My son is 11 next month and when I mention he should call or visit his dad he has extreme anxiety as a few years ago he overhead his father threaten to kill me. They have had an extremely rocky relationship for 10 years, with his father constantly lying and his father's drug problem. I think it's perfectly reasonable for me not to force him, but his father and family are really causing a major problem by blaming me. Saying I'm filling his head with nonsense. I've tried telling them about it which has lead to more threats as they are extremely unreasonable. There are no agreed visitation through court or anything. I'm not exactly sure what I'm asking here, but I guess I'm looking for any advice I can get on what to do?

4 Replies
Don't send him. If the dad wants to see him he can take you to mediation and go through the proper channels. I'm unsure of the age they get to choose wether they go or not but I'm pretty sure he is close enough to that age. Also if the family is threatening you talk to the police AVOs may be appropriate. I'd also arrange some counselling for your son if that hasn't been done already. Hope it works out for you
My son sees the school chaplain who has advised that if it comes to court he can issue a statement of his fears and anxiety when it comes to his father.

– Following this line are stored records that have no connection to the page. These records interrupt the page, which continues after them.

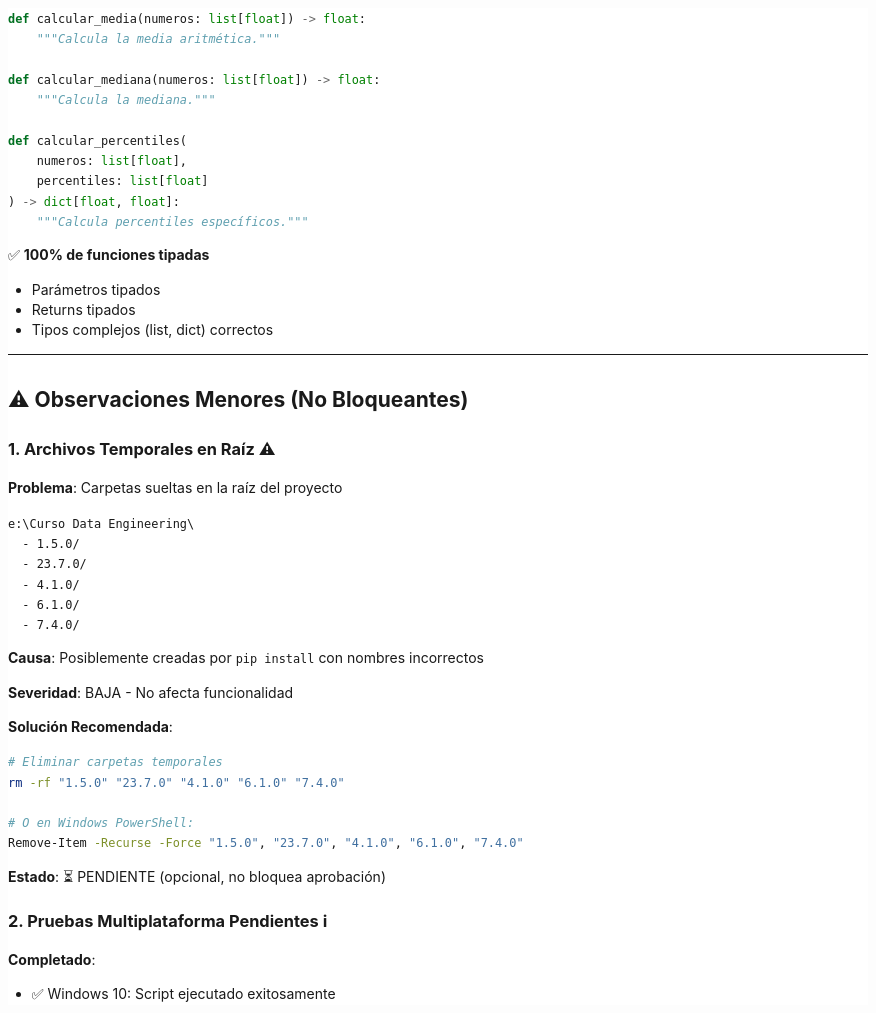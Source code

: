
 ```python
def calcular_media(numeros: list[float]) -> float:
    """Calcula la media aritmética."""

def calcular_mediana(numeros: list[float]) -> float:
    """Calcula la mediana."""

def calcular_percentiles(
    numeros: list[float],
    percentiles: list[float]
) -> dict[float, float]:
    """Calcula percentiles específicos."""
```

✅ **100% de funciones tipadas**
- Parámetros tipados
- Returns tipados
- Tipos complejos (list, dict) correctos

---

## ⚠️ Observaciones Menores (No Bloqueantes)

### 1. Archivos Temporales en Raíz ⚠️

**Problema**: Carpetas sueltas en la raíz del proyecto

```
e:\Curso Data Engineering\
  - 1.5.0/
  - 23.7.0/
  - 4.1.0/
  - 6.1.0/
  - 7.4.0/
```

**Causa**: Posiblemente creadas por `pip install` con nombres incorrectos

**Severidad**: BAJA - No afecta funcionalidad

**Solución Recomendada**:
```bash
# Eliminar carpetas temporales
rm -rf "1.5.0" "23.7.0" "4.1.0" "6.1.0" "7.4.0"

# O en Windows PowerShell:
Remove-Item -Recurse -Force "1.5.0", "23.7.0", "4.1.0", "6.1.0", "7.4.0"
```

**Estado**: ⏳ PENDIENTE (opcional, no bloquea aprobación)

### 2. Pruebas Multiplataforma Pendientes ℹ️

**Completado**:
- ✅ Windows 10: Script ejecutado exitosamente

Don't force him, let him know that if he wants to you won't mind all he has to do is tell you but if he doesn't you aren't going to make him. Also don't mention it, tell him if he wants to call or see his father to come and let you know. If his dad decides to take you to mediation then let him and let your sons voice be heard. You are doing a good job so please don't let them get you down and don't try to reason with dickheads, if they think that you are filling his head with nonsense let them, you know better and they can just shove it where the sun don't shine. Threats note everyone and maybe talk to someone about getting something in place. Good luck mumma and just keep looking out for your son, stand your ground on doing what ever he chooses in regards to this his old enough now to know.
Document everything. You may need a child psychologist to document 1. His fear 2. Your balanced approached.